Full of can-do American spirit, in 1895 Joshua Slocum looked to translate his many years of merchant marine experience into a solo sailing experience around the globe. After refurbishing a 36 foot sloop named the Spray, Slocum set out from Boston for Europe one fine summer day, and never looked back. Returning to Boston by way of Gibraltar, Buenos Aires, Tierra del Fuego, Samoa, Australia, and Cape Horn, his was a long trip, during which a lot of interesting people were met with, and, as seems natural, the occasional adventure. (The goat may be the best.)
I have read a fair amount of travel books, and I find Slocum’s narrative middle grade. This is not to say his experiences and anecdotes are not interesting. Indeed, he has some adventures on Tierra del Feugo, has a taste of paradise on Samoa, and meets with trouble on stormy waters. But the overall narrative is light and airy, skating over potential rather than digging into it. Romanticized, there is more than one wink embedded in the narrative voice, and the presentation of more than one of the scenes seems slightly larger than life—as if Slocum were attempting to balance a Robert Louis Stevenson adventure with the true version of circumstances. For example, at one point “native savages” are fended off by simple tacks on deck, and at another, the bloodiest pirate of the region is placated with just a rifle shot across the bows. Really? Men interested in robbing a single man on a boat in the middle of the ocean are deterred by a few sharp metal objects and lone gunshot? And yet Slocum would have them yelping and paddling their canoes madly away… Yes, the white man reigns supreme in his encounters with natives. This is not to say the narrative must be a grim, terse affair that dramatizes circumnavigation in order to succeed, only that Slocum skims the surface of his years on the ocean without really unearthing the gritty reality of his trip. (Traversing the Pacific, for example, takes two short chapters.)

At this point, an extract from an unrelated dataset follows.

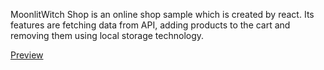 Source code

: MoonlitWitch Shop is an online shop sample which is created by react. Its features are fetching data from API, adding products to the cart and removing them using local storage technology.

<a href="https://mahshidnabati.github.io/online-shop/">Preview</a>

In no way should Slocum’s manner of recount detract from his achievement, however. Single handedly surviving on the seas for three years and 46,000 miles, faultlessly piloting the Spray using the oldest known method (dead reckoning), is a testament to true skill. By his own account Slocum had a lot of assistance along the way in terms of supply and money, but there is simply no substitute for pure capability circling the globe with naught but a few planks of wood separating him from the inky depths and the fickle wind for movement.
In the end, I daresay Slocum’s autobiography as a whole is more interesting reading than Sailing Alone around the World. That being said, the circumnavigation seems the main achievement of Slocum’s career, something which his own account covers in perfunctory enough detail, but not in any truly meaty, engaging sense.